Freya Grand and Michael Sirvet have been combined by curator Claudia Rousseau in a visually stunning show at the Artery Plaza in downtown Bethesda. The space, formerly the home of Osuna Gallery, has been made available by the building’s owners for temporary exhibition space (and their hospitality apparently extends to a lovely opening reception). The high-ceilinged environment is perfect for Sirvet’s increasingly large and ambitious sculptures. An architect by training, he shows the architect’s affinity for repetitive forms and the engineer’s proclivity for perfection and symmetry. I have always been a fan of Michael’s metal constructions, the pieces that look to me to have the shapes of a bird’s closed feathers or a monster seedpod, punctured by a bazillion perfectly-shaped, evenly-spaced holes. The work shown here, many hung from the ceiling, takes them to another level.

Freya Grand makes large-scale landscape paintings that are at their best when the scene is a particularly dramatic one. There are arresting works of great mountains and threatening skies that place her in the long tradition of romantic landscape painting. She paints with an economy of style yet the ability to pull off a great flourish of gesture.

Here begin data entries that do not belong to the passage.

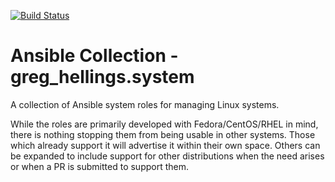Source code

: [![Build Status](https://travis-ci.com/devroles/ansible_collection_system.svg?branch=master)](https://travis-ci.com/devroles/ansible_collection_system)

# Ansible Collection - greg_hellings.system

A collection of Ansible system roles for managing Linux systems.

While the roles are primarily developed with Fedora/CentOS/RHEL in
mind, there is nothing stopping them from being usable in other
systems. Those which already support it will advertise it within their
own space. Others can be expanded to include support for other
distributions when the need arises or when a PR is submitted to
support them.
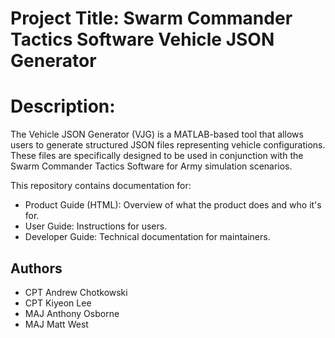 # Project Title: Swarm Commander Tactics Software Vehicle JSON Generator
# Description: 
The Vehicle JSON Generator (VJG) is a MATLAB-based tool that allows users to generate structured JSON files representing vehicle configurations. These files are specifically designed to be used in conjunction with the Swarm Commander Tactics Software for Army simulation scenarios.

This repository contains documentation for:
- Product Guide (HTML): Overview of what the product does and who it's for.
- User Guide: Instructions for users.
- Developer Guide: Technical documentation for maintainers.

## Authors
- CPT Andrew Chotkowski
- CPT Kiyeon Lee
- MAJ Anthony Osborne
- MAJ Matt West
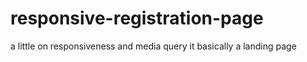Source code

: # responsive-registration-page
a little on responsiveness and media query
it basically a landing page
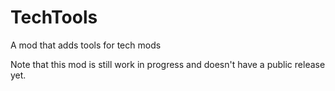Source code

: # TechTools
A mod that adds tools for tech mods

Note that this mod is still work in progress and doesn't have a public release yet.
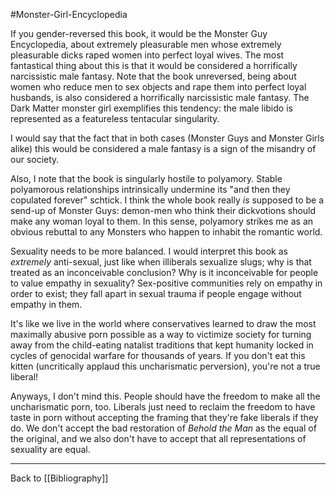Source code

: #Monster-Girl-Encyclopedia

If you gender-reversed this book, it would be the Monster Guy Encyclopedia, about extremely pleasurable men whose extremely pleasurable dicks raped women into perfect loyal wives.  The most fantastical thing about this is that it would be considered a horrifically narcissistic male fantasy.  Note that the book unreversed, being about women who reduce men to sex objects and rape them into perfect loyal husbands, is also considered a horrifically narcissistic male fantasy.  The Dark Matter monster girl exemplifies this tendency: the male libido is represented as a featureless tentacular singularity.

I would say that the fact that in both cases (Monster Guys and Monster Girls alike) this would be considered a male fantasy is a sign of the misandry of our society.

Also, I note that the book is singularly hostile to polyamory.  Stable polyamorous relationships intrinsically undermine its "and then they copulated forever" schtick.  I think the whole book really *is* supposed to be a send-up of Monster Guys: demon-men who think their dickvotions should make any woman loyal to them.  In this sense, polyamory strikes me as an obvious rebuttal to any Monsters who happen to inhabit the romantic world.

Sexuality needs to be more balanced.  I would interpret this book as *extremely* anti-sexual, just like when illiberals sexualize slugs; why is that treated as an inconceivable conclusion?  Why is it inconceivable for people to value empathy in sexuality?  Sex-positive communities rely on empathy in order to exist; they fall apart in sexual trauma if people engage without empathy in them.

It's like we live in the world where conservatives learned to draw the most maximally abusive porn possible as a way to victimize society for turning away from the child-eating natalist traditions that kept humanity locked in cycles of genocidal warfare for thousands of years.  If you don't eat this kitten (uncritically applaud this uncharismatic perversion), you're not a true liberal!

Anyways, I don't mind this.  People should have the freedom to make all the uncharismatic porn, too.  Liberals just need to reclaim the freedom to have taste in porn without accepting the framing that they're fake liberals if they do.  We don't accept the bad restoration of *Behold the Man* as the equal of the original, and we also don't have to accept that all representations of sexuality are equal.

---
Back to [[Bibliography]]
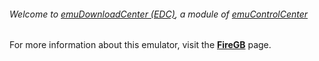 ###### Welcome to [emuDownloadCenter (EDC)](https://github.com/PhoenixInteractiveNL/emuDownloadCenter/wiki/), a module of [emuControlCenter](https://github.com/PhoenixInteractiveNL/emuControlCenter/wiki/)

For more information about this emulator, visit the [**FireGB**](https://github.com/PhoenixInteractiveNL/emuDownloadCenter/wiki/Emulator-firegb#menu) page.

The curator here, Claudia Rousseau, is an active presence on the DC arts scene, a professor at Montgomery College and a frequent art reviewer for the Gazette newspapers. The combination of Grand and Sirvet would not necessarily be the most obvious choice; it is successful because both artists are infatuated with extravagant, dramatic natural forms and the work of both shows a strength in execution that can hold its own.

The show is up until May 13 – plenty of time to get on the Metro and check it out.